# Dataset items
▼
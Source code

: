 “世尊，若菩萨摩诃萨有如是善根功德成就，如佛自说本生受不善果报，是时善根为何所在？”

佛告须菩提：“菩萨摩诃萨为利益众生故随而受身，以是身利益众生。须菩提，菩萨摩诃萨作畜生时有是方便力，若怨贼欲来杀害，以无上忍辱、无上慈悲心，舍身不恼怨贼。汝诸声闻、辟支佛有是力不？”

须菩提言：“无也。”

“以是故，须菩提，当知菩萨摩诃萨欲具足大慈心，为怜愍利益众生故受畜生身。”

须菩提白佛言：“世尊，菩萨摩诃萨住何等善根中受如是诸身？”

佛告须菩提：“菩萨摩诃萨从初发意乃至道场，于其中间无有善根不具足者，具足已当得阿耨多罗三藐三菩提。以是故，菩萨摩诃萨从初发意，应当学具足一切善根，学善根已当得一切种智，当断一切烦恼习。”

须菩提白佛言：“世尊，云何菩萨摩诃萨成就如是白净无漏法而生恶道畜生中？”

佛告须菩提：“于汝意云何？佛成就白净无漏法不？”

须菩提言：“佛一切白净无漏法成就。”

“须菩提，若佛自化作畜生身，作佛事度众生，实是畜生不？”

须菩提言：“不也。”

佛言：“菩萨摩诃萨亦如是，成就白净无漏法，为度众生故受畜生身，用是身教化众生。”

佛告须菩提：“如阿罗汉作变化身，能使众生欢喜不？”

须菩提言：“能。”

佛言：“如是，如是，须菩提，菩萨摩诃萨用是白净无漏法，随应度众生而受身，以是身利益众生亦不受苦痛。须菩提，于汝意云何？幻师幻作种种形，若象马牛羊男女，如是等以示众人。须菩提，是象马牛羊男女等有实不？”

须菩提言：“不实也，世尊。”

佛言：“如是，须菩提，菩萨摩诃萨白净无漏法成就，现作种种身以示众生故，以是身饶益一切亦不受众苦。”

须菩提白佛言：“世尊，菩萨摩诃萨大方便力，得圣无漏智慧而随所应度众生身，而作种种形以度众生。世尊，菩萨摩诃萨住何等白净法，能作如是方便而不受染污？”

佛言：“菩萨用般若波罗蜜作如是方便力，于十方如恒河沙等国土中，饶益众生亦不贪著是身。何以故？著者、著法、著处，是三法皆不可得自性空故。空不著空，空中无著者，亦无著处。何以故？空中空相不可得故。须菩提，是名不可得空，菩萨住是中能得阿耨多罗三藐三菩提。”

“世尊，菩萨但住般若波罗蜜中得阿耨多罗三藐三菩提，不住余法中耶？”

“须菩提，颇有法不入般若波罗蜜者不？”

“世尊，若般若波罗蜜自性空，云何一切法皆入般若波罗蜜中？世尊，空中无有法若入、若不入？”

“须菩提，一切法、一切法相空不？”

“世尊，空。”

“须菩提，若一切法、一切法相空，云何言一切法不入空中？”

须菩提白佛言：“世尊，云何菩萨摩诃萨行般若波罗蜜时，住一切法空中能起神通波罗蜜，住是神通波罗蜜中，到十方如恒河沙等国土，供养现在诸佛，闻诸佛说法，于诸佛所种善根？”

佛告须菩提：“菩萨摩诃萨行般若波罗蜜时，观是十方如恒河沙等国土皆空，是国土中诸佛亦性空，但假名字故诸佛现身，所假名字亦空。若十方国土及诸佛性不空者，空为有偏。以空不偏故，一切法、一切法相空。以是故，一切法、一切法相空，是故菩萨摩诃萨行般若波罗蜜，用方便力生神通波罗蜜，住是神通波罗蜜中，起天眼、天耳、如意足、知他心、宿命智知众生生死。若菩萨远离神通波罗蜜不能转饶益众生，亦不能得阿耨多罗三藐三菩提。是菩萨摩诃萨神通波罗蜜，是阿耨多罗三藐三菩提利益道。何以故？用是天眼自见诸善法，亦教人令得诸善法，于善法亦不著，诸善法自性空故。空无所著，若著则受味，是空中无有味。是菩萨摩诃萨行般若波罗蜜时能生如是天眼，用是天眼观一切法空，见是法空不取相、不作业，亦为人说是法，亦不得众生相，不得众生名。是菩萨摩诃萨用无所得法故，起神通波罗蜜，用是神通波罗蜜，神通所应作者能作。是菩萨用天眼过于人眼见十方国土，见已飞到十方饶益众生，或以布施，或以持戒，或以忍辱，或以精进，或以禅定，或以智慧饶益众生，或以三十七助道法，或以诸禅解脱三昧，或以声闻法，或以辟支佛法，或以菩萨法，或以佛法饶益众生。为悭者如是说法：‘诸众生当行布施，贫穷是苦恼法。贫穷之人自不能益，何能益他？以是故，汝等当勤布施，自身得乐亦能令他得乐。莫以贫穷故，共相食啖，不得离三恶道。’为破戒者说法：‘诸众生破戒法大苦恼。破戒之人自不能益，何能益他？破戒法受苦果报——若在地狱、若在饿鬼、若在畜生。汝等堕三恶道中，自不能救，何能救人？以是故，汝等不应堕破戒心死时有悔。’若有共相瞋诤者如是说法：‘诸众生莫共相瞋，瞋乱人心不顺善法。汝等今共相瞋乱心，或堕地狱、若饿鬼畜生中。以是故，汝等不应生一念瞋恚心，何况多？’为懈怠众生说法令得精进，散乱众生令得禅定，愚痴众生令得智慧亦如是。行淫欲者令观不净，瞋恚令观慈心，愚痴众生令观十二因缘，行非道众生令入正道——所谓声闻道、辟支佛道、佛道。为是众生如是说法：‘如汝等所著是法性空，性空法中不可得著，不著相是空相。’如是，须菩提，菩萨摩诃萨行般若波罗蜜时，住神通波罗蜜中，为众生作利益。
▲
Top to bottom, set down the entries above word for word.

# Result
Source code

: “世尊，若菩萨摩诃萨有如是善根功德成就，如佛自说本生受不善果报，是时善根为何所在？”

佛告须菩提：“菩萨摩诃萨为利益众生故随而受身，以是身利益众生。须菩提，菩萨摩诃萨作畜生时有是方便力，若怨贼欲来杀害，以无上忍辱、无上慈悲心，舍身不恼怨贼。汝诸声闻、辟支佛有是力不？”

须菩提言：“无也。”

“以是故，须菩提，当知菩萨摩诃萨欲具足大慈心，为怜愍利益众生故受畜生身。”

须菩提白佛言：“世尊，菩萨摩诃萨住何等善根中受如是诸身？”

佛告须菩提：“菩萨摩诃萨从初发意乃至道场，于其中间无有善根不具足者，具足已当得阿耨多罗三藐三菩提。以是故，菩萨摩诃萨从初发意，应当学具足一切善根，学善根已当得一切种智，当断一切烦恼习。”

须菩提白佛言：“世尊，云何菩萨摩诃萨成就如是白净无漏法而生恶道畜生中？”

佛告须菩提：“于汝意云何？佛成就白净无漏法不？”

须菩提言：“佛一切白净无漏法成就。”

“须菩提，若佛自化作畜生身，作佛事度众生，实是畜生不？”

须菩提言：“不也。”

佛言：“菩萨摩诃萨亦如是，成就白净无漏法，为度众生故受畜生身，用是身教化众生。”

佛告须菩提：“如阿罗汉作变化身，能使众生欢喜不？”

须菩提言：“能。”

佛言：“如是，如是，须菩提，菩萨摩诃萨用是白净无漏法，随应度众生而受身，以是身利益众生亦不受苦痛。须菩提，于汝意云何？幻师幻作种种形，若象马牛羊男女，如是等以示众人。须菩提，是象马牛羊男女等有实不？”

须菩提言：“不实也，世尊。”

佛言：“如是，须菩提，菩萨摩诃萨白净无漏法成就，现作种种身以示众生故，以是身饶益一切亦不受众苦。”

须菩提白佛言：“世尊，菩萨摩诃萨大方便力，得圣无漏智慧而随所应度众生身，而作种种形以度众生。世尊，菩萨摩诃萨住何等白净法，能作如是方便而不受染污？”

佛言：“菩萨用般若波罗蜜作如是方便力，于十方如恒河沙等国土中，饶益众生亦不贪著是身。何以故？著者、著法、著处，是三法皆不可得自性空故。空不著空，空中无著者，亦无著处。何以故？空中空相不可得故。须菩提，是名不可得空，菩萨住是中能得阿耨多罗三藐三菩提。”

“世尊，菩萨但住般若波罗蜜中得阿耨多罗三藐三菩提，不住余法中耶？”

“须菩提，颇有法不入般若波罗蜜者不？”

“世尊，若般若波罗蜜自性空，云何一切法皆入般若波罗蜜中？世尊，空中无有法若入、若不入？”

“须菩提，一切法、一切法相空不？”

“世尊，空。”

“须菩提，若一切法、一切法相空，云何言一切法不入空中？”

须菩提白佛言：“世尊，云何菩萨摩诃萨行般若波罗蜜时，住一切法空中能起神通波罗蜜，住是神通波罗蜜中，到十方如恒河沙等国土，供养现在诸佛，闻诸佛说法，于诸佛所种善根？”

佛告须菩提：“菩萨摩诃萨行般若波罗蜜时，观是十方如恒河沙等国土皆空，是国土中诸佛亦性空，但假名字故诸佛现身，所假名字亦空。若十方国土及诸佛性不空者，空为有偏。以空不偏故，一切法、一切法相空。以是故，一切法、一切法相空，是故菩萨摩诃萨行般若波罗蜜，用方便力生神通波罗蜜，住是神通波罗蜜中，起天眼、天耳、如意足、知他心、宿命智知众生生死。若菩萨远离神通波罗蜜不能转饶益众生，亦不能得阿耨多罗三藐三菩提。是菩萨摩诃萨神通波罗蜜，是阿耨多罗三藐三菩提利益道。何以故？用是天眼自见诸善法，亦教人令得诸善法，于善法亦不著，诸善法自性空故。空无所著，若著则受味，是空中无有味。是菩萨摩诃萨行般若波罗蜜时能生如是天眼，用是天眼观一切法空，见是法空不取相、不作业，亦为人说是法，亦不得众生相，不得众生名。是菩萨摩诃萨用无所得法故，起神通波罗蜜，用是神通波罗蜜，神通所应作者能作。是菩萨用天眼过于人眼见十方国土，见已飞到十方饶益众生，或以布施，或以持戒，或以忍辱，或以精进，或以禅定，或以智慧饶益众生，或以三十七助道法，或以诸禅解脱三昧，或以声闻法，或以辟支佛法，或以菩萨法，或以佛法饶益众生。为悭者如是说法：‘诸众生当行布施，贫穷是苦恼法。贫穷之人自不能益，何能益他？以是故，汝等当勤布施，自身得乐亦能令他得乐。莫以贫穷故，共相食啖，不得离三恶道。’为破戒者说法：‘诸众生破戒法大苦恼。破戒之人自不能益，何能益他？破戒法受苦果报——若在地狱、若在饿鬼、若在畜生。汝等堕三恶道中，自不能救，何能救人？以是故，汝等不应堕破戒心死时有悔。’若有共相瞋诤者如是说法：‘诸众生莫共相瞋，瞋乱人心不顺善法。汝等今共相瞋乱心，或堕地狱、若饿鬼畜生中。以是故，汝等不应生一念瞋恚心，何况多？’为懈怠众生说法令得精进，散乱众生令得禅定，愚痴众生令得智慧亦如是。行淫欲者令观不净，瞋恚令观慈心，愚痴众生令观十二因缘，行非道众生令入正道——所谓声闻道、辟支佛道、佛道。为是众生如是说法：‘如汝等所著是法性空，性空法中不可得著，不著相是空相。’如是，须菩提，菩萨摩诃萨行般若波罗蜜时，住神通波罗蜜中，为众生作利益。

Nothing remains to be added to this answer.